Please copy each line of the data that includes the string "from".

## The data

- - - - - - -

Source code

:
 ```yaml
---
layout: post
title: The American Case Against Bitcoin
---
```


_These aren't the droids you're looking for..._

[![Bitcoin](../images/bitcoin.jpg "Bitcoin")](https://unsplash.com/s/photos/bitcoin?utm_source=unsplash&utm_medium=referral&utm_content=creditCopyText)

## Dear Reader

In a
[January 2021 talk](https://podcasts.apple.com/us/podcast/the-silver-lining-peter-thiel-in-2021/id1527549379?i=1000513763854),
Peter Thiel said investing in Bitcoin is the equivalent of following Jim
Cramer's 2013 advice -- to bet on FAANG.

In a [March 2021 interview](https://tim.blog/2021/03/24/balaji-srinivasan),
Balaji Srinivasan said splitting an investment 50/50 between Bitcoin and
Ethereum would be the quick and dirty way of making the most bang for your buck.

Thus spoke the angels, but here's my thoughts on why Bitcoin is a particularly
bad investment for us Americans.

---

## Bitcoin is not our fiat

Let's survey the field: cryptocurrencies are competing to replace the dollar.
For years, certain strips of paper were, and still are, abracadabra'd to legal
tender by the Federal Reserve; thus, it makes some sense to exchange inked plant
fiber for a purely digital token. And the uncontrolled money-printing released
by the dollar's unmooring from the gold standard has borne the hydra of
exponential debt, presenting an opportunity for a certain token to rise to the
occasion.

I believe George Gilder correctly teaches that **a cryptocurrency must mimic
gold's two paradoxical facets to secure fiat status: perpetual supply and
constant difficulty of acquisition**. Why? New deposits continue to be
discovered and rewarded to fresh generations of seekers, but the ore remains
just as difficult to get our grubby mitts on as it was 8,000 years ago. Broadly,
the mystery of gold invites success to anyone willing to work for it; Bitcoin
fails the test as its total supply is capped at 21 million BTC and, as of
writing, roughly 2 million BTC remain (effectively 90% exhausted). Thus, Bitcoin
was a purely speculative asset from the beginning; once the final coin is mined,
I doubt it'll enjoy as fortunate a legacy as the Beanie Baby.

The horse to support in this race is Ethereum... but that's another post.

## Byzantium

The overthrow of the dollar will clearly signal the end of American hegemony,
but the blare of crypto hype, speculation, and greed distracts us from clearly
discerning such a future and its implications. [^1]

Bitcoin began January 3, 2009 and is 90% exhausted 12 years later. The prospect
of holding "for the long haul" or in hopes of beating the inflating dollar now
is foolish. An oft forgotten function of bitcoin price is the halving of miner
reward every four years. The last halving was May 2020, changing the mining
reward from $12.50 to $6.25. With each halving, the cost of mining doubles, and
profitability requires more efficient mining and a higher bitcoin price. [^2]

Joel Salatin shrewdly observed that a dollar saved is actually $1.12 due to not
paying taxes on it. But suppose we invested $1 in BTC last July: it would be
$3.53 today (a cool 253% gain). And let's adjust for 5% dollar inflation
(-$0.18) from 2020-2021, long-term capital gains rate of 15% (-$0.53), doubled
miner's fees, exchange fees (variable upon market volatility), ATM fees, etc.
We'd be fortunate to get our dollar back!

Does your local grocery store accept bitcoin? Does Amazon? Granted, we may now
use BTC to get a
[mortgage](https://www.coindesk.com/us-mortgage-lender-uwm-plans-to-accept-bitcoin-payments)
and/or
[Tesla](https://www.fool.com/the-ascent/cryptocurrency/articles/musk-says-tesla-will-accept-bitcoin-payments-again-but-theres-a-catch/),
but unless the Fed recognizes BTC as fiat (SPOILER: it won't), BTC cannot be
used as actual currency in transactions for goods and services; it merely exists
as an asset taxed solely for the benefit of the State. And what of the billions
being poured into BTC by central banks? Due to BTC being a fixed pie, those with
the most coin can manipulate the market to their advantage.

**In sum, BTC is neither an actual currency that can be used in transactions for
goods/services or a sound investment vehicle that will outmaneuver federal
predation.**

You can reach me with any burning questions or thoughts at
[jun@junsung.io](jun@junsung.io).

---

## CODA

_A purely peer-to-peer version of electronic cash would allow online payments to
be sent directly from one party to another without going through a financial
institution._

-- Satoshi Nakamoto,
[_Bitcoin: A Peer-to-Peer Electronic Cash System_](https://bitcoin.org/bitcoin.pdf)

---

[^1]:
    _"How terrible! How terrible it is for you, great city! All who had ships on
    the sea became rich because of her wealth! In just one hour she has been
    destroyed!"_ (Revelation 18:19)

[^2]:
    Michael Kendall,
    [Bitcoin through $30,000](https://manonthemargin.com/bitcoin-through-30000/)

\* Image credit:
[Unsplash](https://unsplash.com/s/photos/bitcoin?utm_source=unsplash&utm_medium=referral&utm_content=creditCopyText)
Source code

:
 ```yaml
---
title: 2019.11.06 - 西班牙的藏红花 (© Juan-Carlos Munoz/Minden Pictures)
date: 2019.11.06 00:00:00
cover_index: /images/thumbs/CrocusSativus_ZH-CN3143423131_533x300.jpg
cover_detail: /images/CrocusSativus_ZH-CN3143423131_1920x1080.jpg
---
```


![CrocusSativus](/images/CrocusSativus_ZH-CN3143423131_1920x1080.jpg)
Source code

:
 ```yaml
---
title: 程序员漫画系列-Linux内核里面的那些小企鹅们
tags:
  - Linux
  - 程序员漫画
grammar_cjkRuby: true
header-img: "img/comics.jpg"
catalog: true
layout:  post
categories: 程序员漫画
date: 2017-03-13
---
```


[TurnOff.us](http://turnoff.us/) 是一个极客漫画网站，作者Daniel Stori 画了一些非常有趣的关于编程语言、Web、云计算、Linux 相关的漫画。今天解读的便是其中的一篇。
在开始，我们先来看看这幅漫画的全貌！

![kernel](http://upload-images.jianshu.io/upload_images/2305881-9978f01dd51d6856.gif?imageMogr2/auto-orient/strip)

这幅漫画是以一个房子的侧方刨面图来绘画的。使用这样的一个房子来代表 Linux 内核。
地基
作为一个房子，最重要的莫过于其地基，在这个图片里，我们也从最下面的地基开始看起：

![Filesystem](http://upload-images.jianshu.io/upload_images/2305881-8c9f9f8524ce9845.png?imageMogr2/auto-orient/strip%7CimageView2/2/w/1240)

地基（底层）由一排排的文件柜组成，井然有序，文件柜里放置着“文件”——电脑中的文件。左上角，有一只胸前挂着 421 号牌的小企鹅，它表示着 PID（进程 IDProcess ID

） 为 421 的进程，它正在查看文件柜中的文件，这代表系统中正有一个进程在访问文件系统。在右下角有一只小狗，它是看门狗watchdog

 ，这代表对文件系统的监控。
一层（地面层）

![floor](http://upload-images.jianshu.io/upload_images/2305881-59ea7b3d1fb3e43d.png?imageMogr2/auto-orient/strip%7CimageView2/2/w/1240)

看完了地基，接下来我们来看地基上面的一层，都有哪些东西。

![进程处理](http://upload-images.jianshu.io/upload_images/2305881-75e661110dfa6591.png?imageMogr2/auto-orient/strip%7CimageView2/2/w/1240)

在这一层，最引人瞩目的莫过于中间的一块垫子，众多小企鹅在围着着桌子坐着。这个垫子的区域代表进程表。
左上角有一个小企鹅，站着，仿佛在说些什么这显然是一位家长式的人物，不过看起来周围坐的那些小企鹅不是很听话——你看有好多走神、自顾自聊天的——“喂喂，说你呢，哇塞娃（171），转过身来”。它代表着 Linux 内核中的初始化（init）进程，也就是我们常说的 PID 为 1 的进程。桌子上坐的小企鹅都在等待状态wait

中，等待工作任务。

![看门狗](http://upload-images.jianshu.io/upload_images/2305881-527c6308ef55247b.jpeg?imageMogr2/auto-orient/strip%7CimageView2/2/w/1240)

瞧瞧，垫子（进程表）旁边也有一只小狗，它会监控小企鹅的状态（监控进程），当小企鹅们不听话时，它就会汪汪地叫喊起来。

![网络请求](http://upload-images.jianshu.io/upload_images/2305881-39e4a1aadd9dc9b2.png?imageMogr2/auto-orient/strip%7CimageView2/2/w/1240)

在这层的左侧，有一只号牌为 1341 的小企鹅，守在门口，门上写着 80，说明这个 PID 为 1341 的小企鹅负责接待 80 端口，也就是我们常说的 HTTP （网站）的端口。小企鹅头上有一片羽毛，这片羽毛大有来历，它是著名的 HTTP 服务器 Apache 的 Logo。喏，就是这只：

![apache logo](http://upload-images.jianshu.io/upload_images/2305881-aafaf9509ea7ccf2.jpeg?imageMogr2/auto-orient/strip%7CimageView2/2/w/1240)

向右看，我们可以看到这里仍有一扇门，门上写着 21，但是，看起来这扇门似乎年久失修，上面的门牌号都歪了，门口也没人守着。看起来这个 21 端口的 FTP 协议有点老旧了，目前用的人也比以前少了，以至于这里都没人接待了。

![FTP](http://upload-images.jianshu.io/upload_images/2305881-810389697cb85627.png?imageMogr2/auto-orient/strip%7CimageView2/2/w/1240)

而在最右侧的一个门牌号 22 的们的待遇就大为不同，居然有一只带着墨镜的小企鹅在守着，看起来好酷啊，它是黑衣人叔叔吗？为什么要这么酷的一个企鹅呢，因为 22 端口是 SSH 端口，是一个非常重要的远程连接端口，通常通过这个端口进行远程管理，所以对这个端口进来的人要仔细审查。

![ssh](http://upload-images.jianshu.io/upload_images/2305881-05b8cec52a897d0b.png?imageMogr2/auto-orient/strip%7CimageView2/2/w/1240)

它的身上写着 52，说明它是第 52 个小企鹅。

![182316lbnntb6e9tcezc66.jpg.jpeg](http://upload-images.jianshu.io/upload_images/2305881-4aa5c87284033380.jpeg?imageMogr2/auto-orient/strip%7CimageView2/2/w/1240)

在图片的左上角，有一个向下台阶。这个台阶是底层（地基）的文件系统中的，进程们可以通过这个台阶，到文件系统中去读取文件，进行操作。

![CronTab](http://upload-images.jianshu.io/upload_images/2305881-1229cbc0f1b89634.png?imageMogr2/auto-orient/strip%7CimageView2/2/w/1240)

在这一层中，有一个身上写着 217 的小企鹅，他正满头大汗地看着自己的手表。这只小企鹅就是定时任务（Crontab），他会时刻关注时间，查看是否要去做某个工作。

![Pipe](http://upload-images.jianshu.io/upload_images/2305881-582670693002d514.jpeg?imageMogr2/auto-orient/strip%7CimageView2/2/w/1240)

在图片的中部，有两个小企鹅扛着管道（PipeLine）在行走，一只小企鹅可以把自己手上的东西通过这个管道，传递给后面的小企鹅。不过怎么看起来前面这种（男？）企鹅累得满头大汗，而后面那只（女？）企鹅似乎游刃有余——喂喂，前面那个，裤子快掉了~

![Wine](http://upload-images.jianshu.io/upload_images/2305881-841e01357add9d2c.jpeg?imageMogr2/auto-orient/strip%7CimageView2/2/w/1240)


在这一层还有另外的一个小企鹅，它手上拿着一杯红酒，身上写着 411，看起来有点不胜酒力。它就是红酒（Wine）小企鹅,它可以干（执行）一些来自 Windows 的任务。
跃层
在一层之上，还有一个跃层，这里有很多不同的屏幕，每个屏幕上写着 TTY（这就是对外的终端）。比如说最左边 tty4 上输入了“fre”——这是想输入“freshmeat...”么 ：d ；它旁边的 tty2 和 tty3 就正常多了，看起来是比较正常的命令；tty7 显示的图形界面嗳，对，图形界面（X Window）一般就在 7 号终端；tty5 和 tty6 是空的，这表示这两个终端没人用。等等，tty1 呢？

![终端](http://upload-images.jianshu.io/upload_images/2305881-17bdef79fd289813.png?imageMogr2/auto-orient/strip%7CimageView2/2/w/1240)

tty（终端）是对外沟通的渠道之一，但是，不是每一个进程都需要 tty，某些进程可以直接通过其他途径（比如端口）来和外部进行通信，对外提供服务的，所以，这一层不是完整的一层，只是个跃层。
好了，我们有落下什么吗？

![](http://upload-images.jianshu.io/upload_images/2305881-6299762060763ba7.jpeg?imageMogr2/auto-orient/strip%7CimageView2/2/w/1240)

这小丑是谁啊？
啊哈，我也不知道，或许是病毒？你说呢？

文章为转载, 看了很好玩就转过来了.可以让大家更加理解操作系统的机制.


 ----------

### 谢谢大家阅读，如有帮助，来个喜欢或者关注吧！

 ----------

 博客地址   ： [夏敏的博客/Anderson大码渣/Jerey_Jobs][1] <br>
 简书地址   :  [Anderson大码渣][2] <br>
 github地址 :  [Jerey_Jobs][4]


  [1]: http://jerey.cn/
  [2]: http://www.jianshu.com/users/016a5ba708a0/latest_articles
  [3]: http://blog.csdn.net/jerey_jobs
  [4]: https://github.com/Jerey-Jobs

- - - - - - -

## Response area
by the dollar's unmooring from the gold standard has borne the hydra of
was a purely speculative asset from the beginning; once the final coin is mined,
but the blare of crypto hype, speculation, and greed distracts us from clearly
reward from $12.50 to $6.25. With each halving, the cost of mining doubles, and
(-$0.18) from 2020-2021, long-term capital gains rate of 15% (-$0.53), doubled
be sent directly from one party to another without going through a financial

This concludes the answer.